Single Worst Play of the Season -- So Far: Michael Vick fumbled near the Arizona goal line on a play that began with six seconds remaining before intermission. James Sanders of the Cardinals recovered and was racing up the sideline. By the time he reached midfield, only two Eagles were even attempting to chase him -- though the clock expired during the play. All Philadelphia had to do was push Sanders out-of-bounds, and the half would have ended without Arizona scoring. Instead nine of 11 Eagles quit on the play, and Arizona got a touchdown.


Philadelphia Eagles offense, you are guilty of the single worst play of the season. So far.


Here is the play (courtesy of The Big Lead).  Go watch it.  Yeah, I'm way to lazy to embed something.

Who, the fuck, was going to catch James Sanders here?  Who had a snowballs chance in hell of pushing him out of bounds?

Easterbrook makes it sounds like 5 guys could have given chase but said..."aww maaaaaan...I don't want to run....that's haaarrrrrd."

When Sanders picks up the ball he is already in front of all but 1 Eagle, and he already running in the direction of the endzone.   Sanders is immediately swarmed by FOUR Cardinals who were running at the fumble and are therefore now running stride for stride with him to block potential tacklers.  In fact, when he is chased down, one of his blockers takes care of clearing his path again.

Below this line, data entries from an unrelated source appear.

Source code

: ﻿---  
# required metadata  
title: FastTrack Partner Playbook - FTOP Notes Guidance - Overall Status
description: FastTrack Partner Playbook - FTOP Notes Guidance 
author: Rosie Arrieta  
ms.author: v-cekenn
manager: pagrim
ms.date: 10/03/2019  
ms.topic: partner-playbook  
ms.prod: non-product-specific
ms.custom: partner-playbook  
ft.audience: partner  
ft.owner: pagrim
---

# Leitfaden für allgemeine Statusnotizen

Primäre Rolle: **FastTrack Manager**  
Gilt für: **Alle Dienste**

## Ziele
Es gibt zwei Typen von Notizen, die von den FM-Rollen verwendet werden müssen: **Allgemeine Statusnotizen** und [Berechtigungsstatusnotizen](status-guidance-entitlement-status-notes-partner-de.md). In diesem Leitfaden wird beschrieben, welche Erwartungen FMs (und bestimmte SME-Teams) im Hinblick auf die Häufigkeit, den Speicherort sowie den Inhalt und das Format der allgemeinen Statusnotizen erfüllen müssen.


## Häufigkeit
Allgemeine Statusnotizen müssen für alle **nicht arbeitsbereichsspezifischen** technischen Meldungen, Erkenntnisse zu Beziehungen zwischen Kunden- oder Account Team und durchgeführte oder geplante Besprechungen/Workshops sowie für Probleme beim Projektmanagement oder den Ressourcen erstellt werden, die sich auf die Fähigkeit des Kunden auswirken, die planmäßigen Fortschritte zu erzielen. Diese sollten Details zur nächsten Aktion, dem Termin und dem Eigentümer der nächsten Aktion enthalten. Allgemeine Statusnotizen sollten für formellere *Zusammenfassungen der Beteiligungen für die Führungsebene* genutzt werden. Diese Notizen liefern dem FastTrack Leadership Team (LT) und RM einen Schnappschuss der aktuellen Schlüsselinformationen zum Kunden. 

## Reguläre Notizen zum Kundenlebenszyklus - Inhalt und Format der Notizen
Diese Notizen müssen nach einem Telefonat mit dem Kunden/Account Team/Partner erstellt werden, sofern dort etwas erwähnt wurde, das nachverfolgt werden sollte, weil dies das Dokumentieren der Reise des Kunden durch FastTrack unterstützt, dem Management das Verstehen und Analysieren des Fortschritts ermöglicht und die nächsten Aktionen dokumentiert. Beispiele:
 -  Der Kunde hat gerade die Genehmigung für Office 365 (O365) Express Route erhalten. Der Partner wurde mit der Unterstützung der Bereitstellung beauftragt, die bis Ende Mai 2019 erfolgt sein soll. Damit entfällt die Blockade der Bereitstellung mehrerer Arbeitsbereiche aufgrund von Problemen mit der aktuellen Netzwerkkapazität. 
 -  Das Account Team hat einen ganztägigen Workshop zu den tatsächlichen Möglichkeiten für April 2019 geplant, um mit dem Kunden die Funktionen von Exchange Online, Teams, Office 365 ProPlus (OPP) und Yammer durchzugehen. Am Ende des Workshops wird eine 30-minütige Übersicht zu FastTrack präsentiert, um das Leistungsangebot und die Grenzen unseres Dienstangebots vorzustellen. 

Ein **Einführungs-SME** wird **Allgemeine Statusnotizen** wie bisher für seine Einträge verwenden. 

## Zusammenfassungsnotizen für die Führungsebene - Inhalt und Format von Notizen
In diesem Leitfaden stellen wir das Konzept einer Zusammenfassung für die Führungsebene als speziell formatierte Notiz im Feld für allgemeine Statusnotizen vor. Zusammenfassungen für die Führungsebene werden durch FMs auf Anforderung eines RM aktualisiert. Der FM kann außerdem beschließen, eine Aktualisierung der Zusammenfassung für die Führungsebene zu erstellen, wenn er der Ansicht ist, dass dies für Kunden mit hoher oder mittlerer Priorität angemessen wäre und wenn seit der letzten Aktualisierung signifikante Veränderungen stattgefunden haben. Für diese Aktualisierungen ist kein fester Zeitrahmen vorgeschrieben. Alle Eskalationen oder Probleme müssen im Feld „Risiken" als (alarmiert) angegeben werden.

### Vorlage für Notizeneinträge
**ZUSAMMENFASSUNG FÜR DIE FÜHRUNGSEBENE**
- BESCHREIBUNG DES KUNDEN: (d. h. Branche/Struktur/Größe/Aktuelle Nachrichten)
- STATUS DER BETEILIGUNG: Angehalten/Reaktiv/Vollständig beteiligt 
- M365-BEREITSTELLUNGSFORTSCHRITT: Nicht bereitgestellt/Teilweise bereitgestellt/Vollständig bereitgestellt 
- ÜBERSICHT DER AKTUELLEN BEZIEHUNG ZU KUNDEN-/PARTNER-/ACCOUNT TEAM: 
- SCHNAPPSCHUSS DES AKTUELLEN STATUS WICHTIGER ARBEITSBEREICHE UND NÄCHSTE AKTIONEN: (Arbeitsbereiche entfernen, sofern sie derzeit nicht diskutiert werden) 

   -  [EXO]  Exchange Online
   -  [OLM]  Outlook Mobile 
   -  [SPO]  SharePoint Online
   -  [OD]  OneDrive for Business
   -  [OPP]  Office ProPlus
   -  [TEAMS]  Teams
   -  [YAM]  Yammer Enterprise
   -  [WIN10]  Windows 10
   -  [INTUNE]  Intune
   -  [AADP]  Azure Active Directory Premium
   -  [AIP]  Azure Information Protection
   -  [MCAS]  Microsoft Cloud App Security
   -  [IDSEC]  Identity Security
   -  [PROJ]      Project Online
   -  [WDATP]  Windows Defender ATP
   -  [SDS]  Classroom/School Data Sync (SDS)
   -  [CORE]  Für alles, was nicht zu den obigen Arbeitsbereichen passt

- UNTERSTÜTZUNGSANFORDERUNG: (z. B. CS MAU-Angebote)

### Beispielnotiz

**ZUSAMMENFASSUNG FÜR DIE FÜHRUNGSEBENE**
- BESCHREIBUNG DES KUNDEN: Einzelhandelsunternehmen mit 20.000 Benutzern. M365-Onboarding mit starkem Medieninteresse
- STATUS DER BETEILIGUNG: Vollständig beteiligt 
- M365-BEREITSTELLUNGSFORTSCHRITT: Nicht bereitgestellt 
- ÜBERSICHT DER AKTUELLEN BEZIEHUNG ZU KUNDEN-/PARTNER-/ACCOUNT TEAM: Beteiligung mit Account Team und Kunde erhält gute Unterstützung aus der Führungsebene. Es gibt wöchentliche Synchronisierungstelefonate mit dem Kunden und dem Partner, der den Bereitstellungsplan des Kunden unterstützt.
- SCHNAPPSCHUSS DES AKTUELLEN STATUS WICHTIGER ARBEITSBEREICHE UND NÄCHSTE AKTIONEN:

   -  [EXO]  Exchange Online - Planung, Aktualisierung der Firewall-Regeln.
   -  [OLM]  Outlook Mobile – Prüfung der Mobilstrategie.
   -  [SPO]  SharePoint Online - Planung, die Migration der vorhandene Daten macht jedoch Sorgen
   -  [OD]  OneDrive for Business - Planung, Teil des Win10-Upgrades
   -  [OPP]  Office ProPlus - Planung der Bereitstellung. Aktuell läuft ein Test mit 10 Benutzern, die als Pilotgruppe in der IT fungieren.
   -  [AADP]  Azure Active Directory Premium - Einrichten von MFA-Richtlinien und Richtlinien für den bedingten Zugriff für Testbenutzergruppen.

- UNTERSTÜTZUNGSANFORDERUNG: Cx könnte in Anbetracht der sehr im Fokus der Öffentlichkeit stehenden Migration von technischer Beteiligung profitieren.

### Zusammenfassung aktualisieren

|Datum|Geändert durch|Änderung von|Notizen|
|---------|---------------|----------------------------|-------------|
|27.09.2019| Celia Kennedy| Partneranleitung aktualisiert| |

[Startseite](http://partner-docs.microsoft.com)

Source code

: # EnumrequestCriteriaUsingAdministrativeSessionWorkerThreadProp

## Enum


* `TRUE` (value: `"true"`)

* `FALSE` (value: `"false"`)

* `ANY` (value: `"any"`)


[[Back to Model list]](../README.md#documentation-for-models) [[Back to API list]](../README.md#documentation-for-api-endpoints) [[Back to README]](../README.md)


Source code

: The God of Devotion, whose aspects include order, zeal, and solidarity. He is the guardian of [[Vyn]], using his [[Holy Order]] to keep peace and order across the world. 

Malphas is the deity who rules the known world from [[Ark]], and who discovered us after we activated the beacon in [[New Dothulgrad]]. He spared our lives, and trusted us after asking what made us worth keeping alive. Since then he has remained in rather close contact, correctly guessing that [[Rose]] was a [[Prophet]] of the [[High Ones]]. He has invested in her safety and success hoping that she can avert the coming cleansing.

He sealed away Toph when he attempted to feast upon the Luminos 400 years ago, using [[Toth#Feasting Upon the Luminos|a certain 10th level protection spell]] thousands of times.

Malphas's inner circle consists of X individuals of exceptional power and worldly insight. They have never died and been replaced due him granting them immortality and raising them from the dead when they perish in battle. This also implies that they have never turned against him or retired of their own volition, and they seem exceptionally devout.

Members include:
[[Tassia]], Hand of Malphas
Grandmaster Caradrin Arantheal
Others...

Receivers and tight ends, as you can imagine, were not close to the ball and were not in a position to react quick enough to do much....though everyone gave chase until it was clear that they had no chance.  Linemen had no hope.

All they had to do was simply push Sanders out of bounds!  Well, they actually needed to (mostly likely) change direction, make up 10-20 or so yards, run down a pretty fast guy, and get by his blockers and catch up to him, and push him out of bounds.